The Perilous Pitfalls of Rooftopping

The thrill-seeking practice of scaling skyscrapers and riskily documenting yourself dangling off narrow ledges might make for Instagram gold, but the urban exploration community is speaking out as young rooftoppers are increasingly plunging to their deaths.

Hong Kong. Photography by Peter Parks/Agence France-Presse/Getty Images

Centuries after Piranesi sketched Roman ruins and decades after Philippe Petit walked a tightrope between the Twin Towers, a distinctly 21st-century brand of thrill-seeking urban exploration is scaling new heights. Members of the “rooftopping” subculture climb atop tall buildings—often by trespassing—in order to riskily document themselves clinging to antennae, scrambling up spires, and dangling from narrow ledges. (See model Viki Odintcova’s 2017 video of her leaning from a Dubai skyscraper without safety equipment.) The journey to breathtaking heights can spark an adrenaline rush and the results make for Instagram gold, but young rooftoppers are increasingly plunging to their deaths.

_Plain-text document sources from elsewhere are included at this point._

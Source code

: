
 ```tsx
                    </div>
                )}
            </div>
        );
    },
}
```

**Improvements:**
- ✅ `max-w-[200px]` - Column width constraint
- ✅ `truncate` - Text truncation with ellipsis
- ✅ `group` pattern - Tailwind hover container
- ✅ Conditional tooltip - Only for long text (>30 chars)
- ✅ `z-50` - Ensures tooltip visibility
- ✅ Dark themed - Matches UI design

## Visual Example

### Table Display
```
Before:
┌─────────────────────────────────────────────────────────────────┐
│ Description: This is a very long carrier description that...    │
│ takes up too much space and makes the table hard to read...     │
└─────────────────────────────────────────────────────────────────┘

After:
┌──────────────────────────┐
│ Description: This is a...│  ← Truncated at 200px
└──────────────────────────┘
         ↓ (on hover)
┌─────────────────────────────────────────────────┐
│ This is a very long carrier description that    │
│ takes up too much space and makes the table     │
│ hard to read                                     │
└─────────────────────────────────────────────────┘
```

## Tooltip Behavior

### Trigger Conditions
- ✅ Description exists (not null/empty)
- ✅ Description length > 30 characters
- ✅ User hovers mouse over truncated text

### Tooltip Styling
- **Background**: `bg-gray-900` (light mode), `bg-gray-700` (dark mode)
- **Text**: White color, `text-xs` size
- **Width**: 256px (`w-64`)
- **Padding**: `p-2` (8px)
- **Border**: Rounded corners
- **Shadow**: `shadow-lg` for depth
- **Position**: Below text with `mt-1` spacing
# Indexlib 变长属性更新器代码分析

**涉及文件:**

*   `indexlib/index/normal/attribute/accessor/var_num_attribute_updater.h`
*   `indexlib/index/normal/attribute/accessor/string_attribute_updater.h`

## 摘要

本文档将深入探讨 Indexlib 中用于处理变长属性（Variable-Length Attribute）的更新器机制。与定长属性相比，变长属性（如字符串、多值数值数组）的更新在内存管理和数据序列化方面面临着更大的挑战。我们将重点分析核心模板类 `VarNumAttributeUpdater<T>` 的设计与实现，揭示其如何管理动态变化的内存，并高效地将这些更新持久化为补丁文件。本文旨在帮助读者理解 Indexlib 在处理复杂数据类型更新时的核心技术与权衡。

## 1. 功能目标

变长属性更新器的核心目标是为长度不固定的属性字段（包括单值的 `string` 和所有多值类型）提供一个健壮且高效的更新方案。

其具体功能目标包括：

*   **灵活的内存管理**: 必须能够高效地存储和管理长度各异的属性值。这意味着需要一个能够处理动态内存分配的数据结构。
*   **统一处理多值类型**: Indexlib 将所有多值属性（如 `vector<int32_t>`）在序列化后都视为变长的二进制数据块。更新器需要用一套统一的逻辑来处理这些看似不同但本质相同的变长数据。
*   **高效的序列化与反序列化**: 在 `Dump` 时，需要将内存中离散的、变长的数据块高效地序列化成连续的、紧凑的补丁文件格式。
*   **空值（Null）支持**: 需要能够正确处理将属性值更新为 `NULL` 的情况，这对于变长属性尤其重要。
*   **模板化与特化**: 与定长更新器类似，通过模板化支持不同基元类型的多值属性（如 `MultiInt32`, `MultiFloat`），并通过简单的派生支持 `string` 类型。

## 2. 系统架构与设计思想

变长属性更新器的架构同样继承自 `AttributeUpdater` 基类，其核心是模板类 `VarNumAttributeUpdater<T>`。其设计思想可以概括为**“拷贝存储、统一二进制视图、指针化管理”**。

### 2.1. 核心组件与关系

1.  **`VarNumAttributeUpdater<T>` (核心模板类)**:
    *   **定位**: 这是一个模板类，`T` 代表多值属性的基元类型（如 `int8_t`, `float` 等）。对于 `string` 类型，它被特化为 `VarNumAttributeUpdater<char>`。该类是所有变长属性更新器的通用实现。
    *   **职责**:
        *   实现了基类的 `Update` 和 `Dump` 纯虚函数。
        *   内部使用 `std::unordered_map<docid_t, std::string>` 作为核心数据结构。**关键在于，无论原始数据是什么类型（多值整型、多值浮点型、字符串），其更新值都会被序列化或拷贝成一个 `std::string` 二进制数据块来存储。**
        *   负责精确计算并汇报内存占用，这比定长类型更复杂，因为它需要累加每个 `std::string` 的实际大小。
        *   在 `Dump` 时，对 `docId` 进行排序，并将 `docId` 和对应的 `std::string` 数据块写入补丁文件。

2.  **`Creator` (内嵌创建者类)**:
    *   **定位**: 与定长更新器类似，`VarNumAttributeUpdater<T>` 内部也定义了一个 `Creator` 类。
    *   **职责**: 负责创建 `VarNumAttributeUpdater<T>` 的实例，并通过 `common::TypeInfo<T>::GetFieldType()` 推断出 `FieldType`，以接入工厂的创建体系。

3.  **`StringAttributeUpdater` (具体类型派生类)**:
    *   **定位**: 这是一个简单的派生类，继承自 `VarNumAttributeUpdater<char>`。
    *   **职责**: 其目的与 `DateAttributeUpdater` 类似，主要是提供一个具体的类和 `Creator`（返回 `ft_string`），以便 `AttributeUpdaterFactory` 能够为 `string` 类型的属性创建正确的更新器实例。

That’s what happened when Remi Lucidi’s body was recently found beside a skyscraper in Hong Kong, where he was last spotted knocking on the window of a 68th-floor penthouse. Friends described Lucidi, a 30-year-old French Army sergeant, as an experienced rooftopper who scaled dizzying heights in London, Bangkok, and Mexico City for the perfect shot. His demise echoes that of Wu Yongning, who became a social media star for his dramatic selfies captured teetering on ledges high above Chinese cities. In late 2017, footage of Wu losing his grip—and falling 60 stories to his death—was shared widely. Early rooftopper Neil Ta called it: three years earlier, he penned an impassioned blog post about how the practice had devolved into a spectacle over who can get the most dangerous pictures. 

Rooftopping is a hot topic in the broader “urban exploration” movement (often shortened to “urbex”), whose members film marginal urban landscapes like dead malls, abandoned theme parks, and disused mental hospitals. Though documentary and educational in nature, the practice comes with its own risks. Prominent urbex group The Proper People meandered across a narrow beam in a former Philadelphia power plant, where large chunks of concrete dangle from ceilings; they’ve also found squatters stripping scrap metal to help fund their drug habits. The videos evoke nostalgia for bygone eras—snapshots of hope lost, humanity’s embrace of throwaway culture, and our morbid curiosity to experience what once was. Perhaps there’s a reason they derisively refer to rooftoppers as “dangle kiddies.”